Segment Open

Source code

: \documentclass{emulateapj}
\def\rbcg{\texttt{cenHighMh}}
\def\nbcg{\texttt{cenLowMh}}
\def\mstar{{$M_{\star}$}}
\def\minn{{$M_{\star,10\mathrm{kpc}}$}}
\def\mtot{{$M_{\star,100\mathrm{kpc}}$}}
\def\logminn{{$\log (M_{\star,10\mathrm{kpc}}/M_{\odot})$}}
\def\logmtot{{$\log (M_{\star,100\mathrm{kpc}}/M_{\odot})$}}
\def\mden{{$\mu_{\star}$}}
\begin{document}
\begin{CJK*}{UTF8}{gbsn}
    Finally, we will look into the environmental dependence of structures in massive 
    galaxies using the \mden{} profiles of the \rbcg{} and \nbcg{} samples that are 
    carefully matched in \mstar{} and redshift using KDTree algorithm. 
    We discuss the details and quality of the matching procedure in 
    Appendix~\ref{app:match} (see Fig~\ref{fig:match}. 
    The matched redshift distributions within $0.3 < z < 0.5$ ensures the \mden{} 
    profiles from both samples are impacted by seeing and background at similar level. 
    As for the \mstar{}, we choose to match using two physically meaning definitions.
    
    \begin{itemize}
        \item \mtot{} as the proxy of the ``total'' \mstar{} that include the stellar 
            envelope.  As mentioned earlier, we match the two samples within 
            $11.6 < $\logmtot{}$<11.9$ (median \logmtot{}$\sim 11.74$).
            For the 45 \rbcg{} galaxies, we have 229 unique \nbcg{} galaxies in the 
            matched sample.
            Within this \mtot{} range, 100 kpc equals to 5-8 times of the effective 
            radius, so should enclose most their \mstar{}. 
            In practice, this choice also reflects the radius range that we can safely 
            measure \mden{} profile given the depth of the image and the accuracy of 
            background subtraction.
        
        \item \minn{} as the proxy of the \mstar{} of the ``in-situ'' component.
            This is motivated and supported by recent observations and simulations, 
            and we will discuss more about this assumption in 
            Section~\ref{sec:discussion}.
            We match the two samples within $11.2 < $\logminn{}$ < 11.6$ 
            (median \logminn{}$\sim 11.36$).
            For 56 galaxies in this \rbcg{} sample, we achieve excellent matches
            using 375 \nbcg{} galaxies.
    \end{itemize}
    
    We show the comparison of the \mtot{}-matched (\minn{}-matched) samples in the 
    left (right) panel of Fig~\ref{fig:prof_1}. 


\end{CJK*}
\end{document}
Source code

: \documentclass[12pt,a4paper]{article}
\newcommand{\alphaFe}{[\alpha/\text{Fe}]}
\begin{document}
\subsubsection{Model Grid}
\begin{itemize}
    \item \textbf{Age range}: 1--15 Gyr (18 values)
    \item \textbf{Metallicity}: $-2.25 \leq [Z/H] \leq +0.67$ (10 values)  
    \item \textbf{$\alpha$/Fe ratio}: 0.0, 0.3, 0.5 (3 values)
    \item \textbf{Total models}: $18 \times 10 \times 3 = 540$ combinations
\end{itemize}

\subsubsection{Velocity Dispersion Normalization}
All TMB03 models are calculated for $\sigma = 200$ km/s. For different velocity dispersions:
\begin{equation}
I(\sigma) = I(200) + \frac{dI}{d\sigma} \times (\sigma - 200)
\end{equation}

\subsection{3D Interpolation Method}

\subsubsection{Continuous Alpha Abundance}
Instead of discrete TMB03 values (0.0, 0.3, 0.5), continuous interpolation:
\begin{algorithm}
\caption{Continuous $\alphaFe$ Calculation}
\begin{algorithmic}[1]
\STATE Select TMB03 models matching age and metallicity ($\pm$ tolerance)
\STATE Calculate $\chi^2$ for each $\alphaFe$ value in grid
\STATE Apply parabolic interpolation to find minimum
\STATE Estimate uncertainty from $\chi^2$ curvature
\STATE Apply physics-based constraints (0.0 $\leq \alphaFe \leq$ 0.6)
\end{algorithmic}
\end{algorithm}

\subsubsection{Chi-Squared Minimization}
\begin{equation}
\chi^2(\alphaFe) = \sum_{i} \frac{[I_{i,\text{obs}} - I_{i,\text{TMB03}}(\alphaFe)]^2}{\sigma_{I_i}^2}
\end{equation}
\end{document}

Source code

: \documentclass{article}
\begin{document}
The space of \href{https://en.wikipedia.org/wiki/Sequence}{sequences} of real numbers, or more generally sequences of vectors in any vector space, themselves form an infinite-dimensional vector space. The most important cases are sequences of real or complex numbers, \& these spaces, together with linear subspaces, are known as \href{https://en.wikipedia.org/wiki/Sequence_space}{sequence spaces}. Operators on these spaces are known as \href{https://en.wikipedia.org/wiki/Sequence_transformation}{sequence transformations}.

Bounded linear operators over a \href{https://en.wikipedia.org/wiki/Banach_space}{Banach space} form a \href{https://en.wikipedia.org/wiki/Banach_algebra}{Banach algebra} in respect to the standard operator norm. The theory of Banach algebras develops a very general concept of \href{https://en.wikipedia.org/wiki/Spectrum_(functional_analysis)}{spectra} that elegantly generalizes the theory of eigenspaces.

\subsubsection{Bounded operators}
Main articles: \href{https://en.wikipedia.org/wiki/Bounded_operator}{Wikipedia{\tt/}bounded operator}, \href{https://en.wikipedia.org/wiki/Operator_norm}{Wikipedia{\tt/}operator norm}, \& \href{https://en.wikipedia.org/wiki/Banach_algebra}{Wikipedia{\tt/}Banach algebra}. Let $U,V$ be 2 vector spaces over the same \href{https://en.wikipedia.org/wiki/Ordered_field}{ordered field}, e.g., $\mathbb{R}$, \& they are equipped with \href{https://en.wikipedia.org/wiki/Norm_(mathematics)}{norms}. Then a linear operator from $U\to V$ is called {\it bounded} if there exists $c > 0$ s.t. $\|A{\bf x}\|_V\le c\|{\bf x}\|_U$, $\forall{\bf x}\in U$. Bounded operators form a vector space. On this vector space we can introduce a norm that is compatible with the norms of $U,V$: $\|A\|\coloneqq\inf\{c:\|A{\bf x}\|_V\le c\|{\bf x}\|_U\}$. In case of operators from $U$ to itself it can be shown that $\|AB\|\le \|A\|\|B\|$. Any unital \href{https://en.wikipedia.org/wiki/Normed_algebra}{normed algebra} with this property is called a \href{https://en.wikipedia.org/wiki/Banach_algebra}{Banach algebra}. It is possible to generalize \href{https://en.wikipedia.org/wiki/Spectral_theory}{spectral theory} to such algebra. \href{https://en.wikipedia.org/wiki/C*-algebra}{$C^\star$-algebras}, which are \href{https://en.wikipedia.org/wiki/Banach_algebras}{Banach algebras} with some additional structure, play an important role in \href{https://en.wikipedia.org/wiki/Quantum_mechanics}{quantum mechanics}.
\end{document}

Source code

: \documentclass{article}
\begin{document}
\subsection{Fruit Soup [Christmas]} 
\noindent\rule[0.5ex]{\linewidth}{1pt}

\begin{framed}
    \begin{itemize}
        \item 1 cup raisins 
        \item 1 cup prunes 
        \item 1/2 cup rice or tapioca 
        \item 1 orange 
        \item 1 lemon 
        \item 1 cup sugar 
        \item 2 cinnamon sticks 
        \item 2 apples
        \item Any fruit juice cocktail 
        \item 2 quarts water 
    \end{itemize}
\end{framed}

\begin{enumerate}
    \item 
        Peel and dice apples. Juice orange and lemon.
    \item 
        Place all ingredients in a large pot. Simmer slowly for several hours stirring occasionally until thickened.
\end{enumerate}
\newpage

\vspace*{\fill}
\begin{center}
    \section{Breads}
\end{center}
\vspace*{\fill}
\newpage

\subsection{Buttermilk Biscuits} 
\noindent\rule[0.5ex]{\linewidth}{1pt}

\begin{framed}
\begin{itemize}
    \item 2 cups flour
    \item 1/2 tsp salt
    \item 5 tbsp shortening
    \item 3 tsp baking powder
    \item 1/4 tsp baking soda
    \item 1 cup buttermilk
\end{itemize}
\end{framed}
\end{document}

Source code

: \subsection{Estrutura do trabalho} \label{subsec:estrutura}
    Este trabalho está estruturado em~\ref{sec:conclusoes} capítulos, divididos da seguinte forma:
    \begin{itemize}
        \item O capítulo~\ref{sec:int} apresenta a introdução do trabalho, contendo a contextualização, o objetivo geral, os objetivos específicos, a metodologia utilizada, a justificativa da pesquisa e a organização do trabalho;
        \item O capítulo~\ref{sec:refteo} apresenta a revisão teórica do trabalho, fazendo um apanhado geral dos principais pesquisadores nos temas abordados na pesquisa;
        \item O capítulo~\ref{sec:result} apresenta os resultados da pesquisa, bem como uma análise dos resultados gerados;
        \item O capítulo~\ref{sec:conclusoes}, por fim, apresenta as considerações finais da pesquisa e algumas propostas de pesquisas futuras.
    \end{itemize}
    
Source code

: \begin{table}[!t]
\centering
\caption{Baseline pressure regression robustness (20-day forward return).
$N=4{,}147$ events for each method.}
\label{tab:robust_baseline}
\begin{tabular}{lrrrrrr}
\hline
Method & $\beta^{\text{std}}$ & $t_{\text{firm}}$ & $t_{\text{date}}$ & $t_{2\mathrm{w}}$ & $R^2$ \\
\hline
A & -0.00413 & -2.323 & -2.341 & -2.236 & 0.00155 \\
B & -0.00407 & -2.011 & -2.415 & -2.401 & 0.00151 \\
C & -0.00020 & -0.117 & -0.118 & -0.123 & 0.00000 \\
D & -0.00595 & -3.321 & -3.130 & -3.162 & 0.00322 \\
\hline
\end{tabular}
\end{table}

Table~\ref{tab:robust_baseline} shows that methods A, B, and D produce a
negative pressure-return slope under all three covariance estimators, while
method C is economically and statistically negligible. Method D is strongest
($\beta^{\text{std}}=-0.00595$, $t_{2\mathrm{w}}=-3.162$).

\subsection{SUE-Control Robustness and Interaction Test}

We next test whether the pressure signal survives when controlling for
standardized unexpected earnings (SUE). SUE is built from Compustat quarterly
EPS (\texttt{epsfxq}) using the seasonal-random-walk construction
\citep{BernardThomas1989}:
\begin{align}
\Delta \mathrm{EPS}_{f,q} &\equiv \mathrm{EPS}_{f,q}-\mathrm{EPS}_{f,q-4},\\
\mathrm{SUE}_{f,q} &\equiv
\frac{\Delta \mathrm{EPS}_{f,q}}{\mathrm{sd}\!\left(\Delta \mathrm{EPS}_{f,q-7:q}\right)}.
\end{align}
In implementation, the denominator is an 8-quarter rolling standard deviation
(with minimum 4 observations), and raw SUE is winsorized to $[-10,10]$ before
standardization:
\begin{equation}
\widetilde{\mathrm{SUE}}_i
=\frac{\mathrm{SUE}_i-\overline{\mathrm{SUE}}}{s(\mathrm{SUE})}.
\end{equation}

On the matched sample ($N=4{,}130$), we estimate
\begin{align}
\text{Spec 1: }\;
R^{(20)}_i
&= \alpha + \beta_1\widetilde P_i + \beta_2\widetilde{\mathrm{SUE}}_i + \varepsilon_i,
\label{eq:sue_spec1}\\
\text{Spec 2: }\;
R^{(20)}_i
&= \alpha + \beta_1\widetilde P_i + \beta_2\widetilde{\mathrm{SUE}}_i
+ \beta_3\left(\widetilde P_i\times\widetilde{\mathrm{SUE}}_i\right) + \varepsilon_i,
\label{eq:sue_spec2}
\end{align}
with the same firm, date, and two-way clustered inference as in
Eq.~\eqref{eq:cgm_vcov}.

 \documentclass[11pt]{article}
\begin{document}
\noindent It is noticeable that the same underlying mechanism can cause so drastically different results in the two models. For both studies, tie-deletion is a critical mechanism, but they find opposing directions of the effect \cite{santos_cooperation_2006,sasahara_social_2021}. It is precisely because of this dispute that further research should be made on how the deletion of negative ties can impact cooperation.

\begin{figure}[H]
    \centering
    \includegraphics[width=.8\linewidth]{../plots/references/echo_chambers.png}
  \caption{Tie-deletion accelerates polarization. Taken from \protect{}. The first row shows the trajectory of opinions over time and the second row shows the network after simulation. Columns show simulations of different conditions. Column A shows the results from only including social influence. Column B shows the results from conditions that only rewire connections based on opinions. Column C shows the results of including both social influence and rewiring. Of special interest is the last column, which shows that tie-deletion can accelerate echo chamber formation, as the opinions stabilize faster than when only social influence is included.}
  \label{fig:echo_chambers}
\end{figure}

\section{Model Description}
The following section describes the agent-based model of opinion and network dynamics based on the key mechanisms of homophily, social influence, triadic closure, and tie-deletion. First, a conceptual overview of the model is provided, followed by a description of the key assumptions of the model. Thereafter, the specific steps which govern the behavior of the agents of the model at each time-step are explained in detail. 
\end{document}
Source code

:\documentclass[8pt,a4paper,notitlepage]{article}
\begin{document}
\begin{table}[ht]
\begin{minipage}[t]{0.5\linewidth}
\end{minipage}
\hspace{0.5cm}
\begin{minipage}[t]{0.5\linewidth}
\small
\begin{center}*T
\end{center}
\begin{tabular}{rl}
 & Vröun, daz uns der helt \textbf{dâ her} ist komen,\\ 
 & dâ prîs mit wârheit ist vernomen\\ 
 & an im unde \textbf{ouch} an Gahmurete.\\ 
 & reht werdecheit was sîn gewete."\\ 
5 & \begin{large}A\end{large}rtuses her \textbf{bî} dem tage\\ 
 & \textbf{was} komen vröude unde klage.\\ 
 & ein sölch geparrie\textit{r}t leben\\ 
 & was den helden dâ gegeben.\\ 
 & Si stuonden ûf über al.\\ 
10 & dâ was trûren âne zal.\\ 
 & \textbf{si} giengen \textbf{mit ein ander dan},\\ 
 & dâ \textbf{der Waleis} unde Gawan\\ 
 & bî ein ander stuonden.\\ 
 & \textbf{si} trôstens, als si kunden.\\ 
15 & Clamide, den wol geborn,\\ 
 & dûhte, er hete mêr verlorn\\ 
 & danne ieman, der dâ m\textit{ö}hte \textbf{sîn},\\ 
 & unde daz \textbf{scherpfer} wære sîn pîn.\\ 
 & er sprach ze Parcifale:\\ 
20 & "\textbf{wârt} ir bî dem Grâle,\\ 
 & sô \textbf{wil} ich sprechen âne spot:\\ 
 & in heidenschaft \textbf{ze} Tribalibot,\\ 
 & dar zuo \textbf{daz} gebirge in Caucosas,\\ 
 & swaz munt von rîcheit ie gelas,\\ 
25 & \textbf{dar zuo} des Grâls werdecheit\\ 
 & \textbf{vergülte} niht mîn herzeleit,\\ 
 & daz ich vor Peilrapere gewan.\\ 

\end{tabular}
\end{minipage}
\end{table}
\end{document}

Segment Closed

### What to do
Up to and including the line with "galaxies using the", print every line of the records from the start.

### Task result
Source code

: \documentclass{emulateapj}
\def\rbcg{\texttt{cenHighMh}}
\def\nbcg{\texttt{cenLowMh}}
\def\mstar{{$M_{\star}$}}
\def\minn{{$M_{\star,10\mathrm{kpc}}$}}
\def\mtot{{$M_{\star,100\mathrm{kpc}}$}}
\def\logminn{{$\log (M_{\star,10\mathrm{kpc}}/M_{\odot})$}}
\def\logmtot{{$\log (M_{\star,100\mathrm{kpc}}/M_{\odot})$}}
\def\mden{{$\mu_{\star}$}}
\begin{document}
\begin{CJK*}{UTF8}{gbsn}
    Finally, we will look into the environmental dependence of structures in massive 
    galaxies using the \mden{} profiles of the \rbcg{} and \nbcg{} samples that are 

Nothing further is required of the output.